The history of the buttons is lost in the mists of time. There is some evidence that prototypes of them existed in China during the Bronze Age and later in the ancient Rome. However, the history of the button as known to us, started only in the Middle Ages. During this period of time the button was a very popular decorative element. In the absence of buttonholes, however, clothes were stitched and unstitched on whenever it was time to wear them! Despite the lack of a practicality, they were used in large quantities, for example Francis I of France requested an application of 13,600 gold buttons on his black velvet jacket. A few centuries later, during the 1700s, the famous Louis the Great became interested in buttons with miniatures and had them made with landscapes, flowers and even with erotic scenes.
The history of the button takes a turn around the 1800s, when its use became more common and its large-scale production began. It’s also during this period of time that the buttons became functional. The raw materials used for the production were precious such as gold and silver, in addition to brass. The buttons were large and had a lot of details. A legend tells that Napoleon requested an application of buttons on the sleeves of the coats of his soldiers so that these would not use them instead of handkerchiefs. With the industrial revolution the artistic buttons slowly began to disappear, giving way to those of standard forms.

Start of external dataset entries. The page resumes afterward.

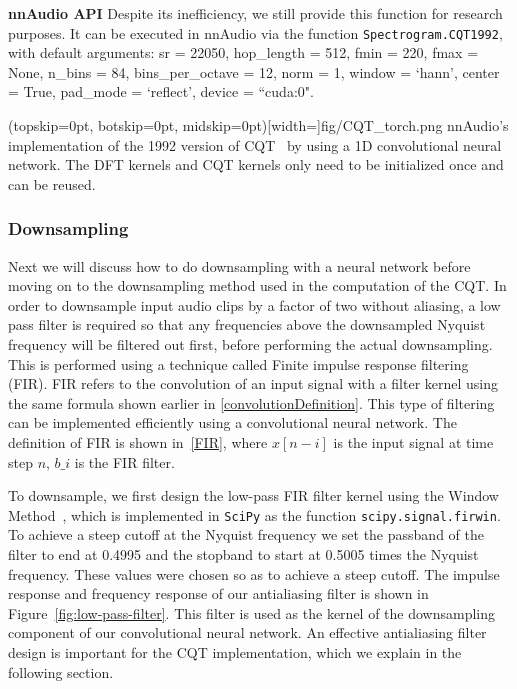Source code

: \documentclass{ieeeaccess}
\newcommand{\nbh}[1]{\texttt{#1}}
\begin{document}
\hspace{11pt} 

\noindent \textbf{nnAudio API} Despite its inefficiency, we still provide this function for research purposes. It can be executed in nnAudio via the function \nbh{Spectrogram.CQT1992}, with default arguments: sr = 22050, hop\_length = 512, fmin = 220, fmax = None, n\_bins = 84, bins\_per\_octave = 12, norm = 1, window = `hann', center = True, pad\_mode = `reflect', device = ``cuda:0".

\Figure[h](topskip=0pt, botskip=0pt, midskip=0pt)[width=\linewidth]{fig/CQT_torch.png}
{nnAudio's implementation of the 1992 version of CQT~\cite{brown1992efficient} by using a 1D convolutional neural network. The DFT kernels and CQT kernels only need to be initialized once and can be reused. \label{fig: CQT_torch}}


\subsubsection{Downsampling}
Next we will discuss how to do downsampling with a neural network before moving on to the downsampling method used in the computation of the CQT. In order to downsample input audio clips by a factor of two without aliasing, a low pass filter is required so that any frequencies above the downsampled Nyquist frequency will be filtered out first, before performing the actual downsampling. This is performed using a technique called Finite impulse response filtering (FIR). FIR refers to the convolution of an input signal with a filter kernel using the same formula shown earlier in \eqref{convolutionDefinition}. This type of filtering can be implemented efficiently using a convolutional neural network.
The definition of FIR is shown in~\eqref{FIR}, where $x[n-i]$ is the input signal at time step $n$, $b\_i$ is the FIR filter. 

To downsample, we first design the low-pass FIR filter kernel using the Window Method~\cite{rajput2012implementation}, which is implemented in \nbh{SciPy} as the function \nbh{scipy.signal.firwin}. To achieve a steep cutoff at the Nyquist frequency we set the passband of the filter to end at 0.4995 and the stopband to start at 0.5005 times the Nyquist frequency. These values were chosen so as to achieve a steep cutoff. The impulse response and frequency response of our antialiasing filter is shown in Figure~\ref{fig:low-pass-filter}. This filter is used as the kernel of the downsampling component of our convolutional neural network. An effective antialiasing filter design is important for the CQT implementation, which we explain in the following section.
\end{document}
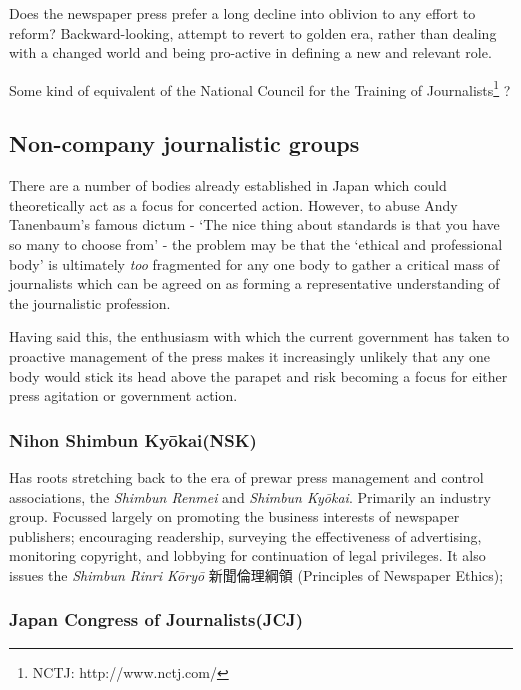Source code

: \documentclass[11pt, headings=normal]{scrartcl}
\begin{document}
Does the newspaper press prefer a long decline into oblivion to any
effort to reform? Backward-looking, attempt to revert to golden era,
rather than dealing with a changed world and being pro-active in
defining a new and relevant role.

Some kind of equivalent of the National Council for the Training of
Journalists\footnote{NCTJ: http://www.nctj.com/} ?

\hypertarget{non-company-journalistic-groups}{%
\subsection{Non-company journalistic
groups}\label{non-company-journalistic-groups}}

There are a number of bodies already established in Japan which could
theoretically act as a focus for concerted action. However, to abuse
Andy Tanenbaum's famous dictum - `The nice thing about standards is that
you have so many to choose from' - the problem may be that the `ethical
and professional body' is ultimately \emph{too} fragmented for any one
body to gather a critical mass of journalists which can be agreed on as
forming a representative understanding of the journalistic profession.

Having said this, the enthusiasm with which the current government has
taken to proactive management of the press makes it increasingly
unlikely that any one body would stick its head above the parapet and
risk becoming a focus for either press agitation or government action.

\hypertarget{nihon-shimbun-kyux14dkainsk}{%
\subsubsection*{Nihon Shimbun
Kyōkai(NSK)}\label{nihon-shimbun-kyux14dkainsk}}

Has roots stretching back to the era of prewar press management and
control associations, the \emph{Shimbun Renmei} and \emph{Shimbun
Kyōkai}. Primarily an industry group. Focussed largely on promoting the
business interests of newspaper publishers; encouraging readership,
surveying the effectiveness of advertising, monitoring copyright, and
lobbying for continuation of legal privileges. It also issues the
\emph{Shimbun Rinri Kōryō} 新聞倫理綱領 (Principles of Newspaper
Ethics);

\hypertarget{japan-congress-of-journalistsjcj}{%
\subsubsection*{Japan Congress of
Journalists(JCJ)}\label{japan-congress-of-journalistsjcj}}
\end{document}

Even today, the buttons continue to be an important part of a piece of clothing. In fact many brands spend a lot of attention to their appearance. Ck Calvin Klein and Poggianti, for example, customize their buttons with an incision of the brand name. Xacus on the other hand uses three-hole buttons in its sportswear collection, while Alea shirts have buttons with six holes which are sewn with contrasting thread in a way to create a flower. This detail is also underlined with an incision on some buttons of a word “flowear”, union of flower and wear! Finally, the button can also become a hallmark of a brand, as in the case of Carrel, that puts as a last, in each shirt, one red button, obviously with the logo “Carrel”.